Input material:

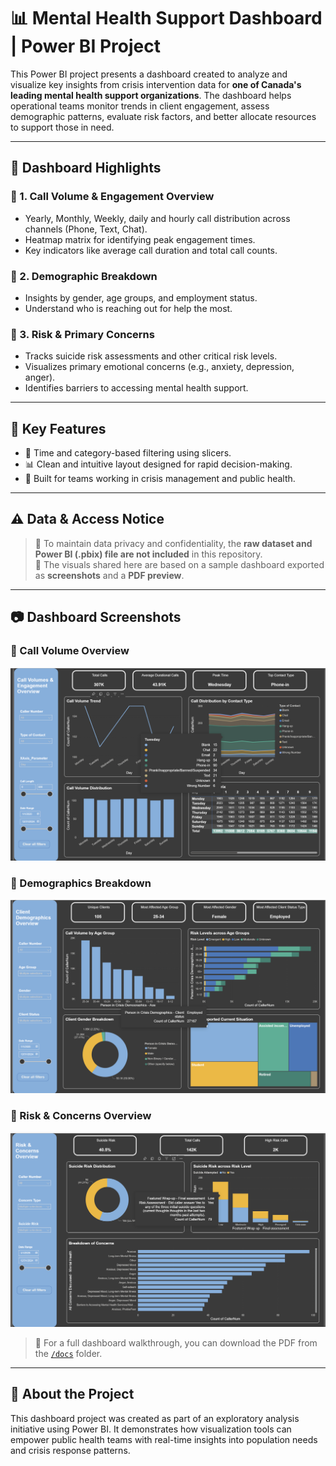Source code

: 
# 📊 Mental Health Support Dashboard | Power BI Project

This Power BI project presents a dashboard created to analyze and visualize key insights from crisis intervention data for **one of Canada's leading mental health support organizations**. The dashboard helps operational teams monitor trends in client engagement, assess demographic patterns, evaluate risk factors, and better allocate resources to support those in need.

---

## 🧠 Dashboard Highlights

### 🔹 1. Call Volume & Engagement Overview
- Yearly, Monthly, Weekly, daily and hourly call distribution across channels (Phone, Text, Chat).
- Heatmap matrix for identifying peak engagement times.
- Key indicators like average call duration and total call counts.

### 🔹 2. Demographic Breakdown
- Insights by gender, age groups, and employment status.
- Understand who is reaching out for help the most.

### 🔹 3. Risk & Primary Concerns
- Tracks suicide risk assessments and other critical risk levels.
- Visualizes primary emotional concerns (e.g., anxiety, depression, anger).
- Identifies barriers to accessing mental health support.

---

## 🧩 Key Features

- 📅 Time and category-based filtering using slicers.
- 📊 Clean and intuitive layout designed for rapid decision-making.
- 🧭 Built for teams working in crisis management and public health.

---

## ⚠️ Data & Access Notice

> 🔐 To maintain data privacy and confidentiality, the **raw dataset and Power BI (.pbix) file are not included** in this repository.  
> 📎 The visuals shared here are based on a sample dashboard exported as **screenshots** and a **PDF preview**.

---

## 📷 Dashboard Screenshots

### 🔸 Call Volume Overview
![Call Volume Overview](./screenshots/call_volume_overview.png)

### 🔸 Demographics Breakdown
![Demographics Overview](./screenshots/demographics_overview.png)

### 🔸 Risk & Concerns Overview
![Risk and Concerns](./screenshots/risk_concerns_overview.png)

> 🔗 For a full dashboard walkthrough, you can download the PDF from the [`/docs`](./docs/Dashboard_Preview.pdf) folder.

---

## 📌 About the Project

This dashboard project was created as part of an exploratory analysis initiative using Power BI. It demonstrates how visualization tools can empower public health teams with real-time insights into population needs and crisis response patterns.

Task objective:
Only the pictures are dropped. Otherwise, write out the listing exactly.

Output below:
Source code

: 
# 📊 Mental Health Support Dashboard | Power BI Project

This Power BI project presents a dashboard created to analyze and visualize key insights from crisis intervention data for **one of Canada's leading mental health support organizations**. The dashboard helps operational teams monitor trends in client engagement, assess demographic patterns, evaluate risk factors, and better allocate resources to support those in need.

---

## 🧠 Dashboard Highlights

### 🔹 1. Call Volume & Engagement Overview
- Yearly, Monthly, Weekly, daily and hourly call distribution across channels (Phone, Text, Chat).
- Heatmap matrix for identifying peak engagement times.
- Key indicators like average call duration and total call counts.

### 🔹 2. Demographic Breakdown
- Insights by gender, age groups, and employment status.
- Understand who is reaching out for help the most.

### 🔹 3. Risk & Primary Concerns
- Tracks suicide risk assessments and other critical risk levels.
- Visualizes primary emotional concerns (e.g., anxiety, depression, anger).
- Identifies barriers to accessing mental health support.

---

## 🧩 Key Features

- 📅 Time and category-based filtering using slicers.
- 📊 Clean and intuitive layout designed for rapid decision-making.
- 🧭 Built for teams working in crisis management and public health.

---

## ⚠️ Data & Access Notice

> 🔐 To maintain data privacy and confidentiality, the **raw dataset and Power BI (.pbix) file are not included** in this repository.  
> 📎 The visuals shared here are based on a sample dashboard exported as **screenshots** and a **PDF preview**.

---

## 📷 Dashboard Screenshots

### 🔸 Call Volume Overview
![Call Volume Overview](./screenshots/call_volume_overview.png)

### 🔸 Demographics Breakdown
![Demographics Overview](./screenshots/demographics_overview.png)

### 🔸 Risk & Concerns Overview
![Risk and Concerns](./screenshots/risk_concerns_overview.png)

> 🔗 For a full dashboard walkthrough, you can download the PDF from the [`/docs`](./docs/Dashboard_Preview.pdf) folder.

---

## 📌 About the Project

This dashboard project was created as part of an exploratory analysis initiative using Power BI. It demonstrates how visualization tools can empower public health teams with real-time insights into population needs and crisis response patterns.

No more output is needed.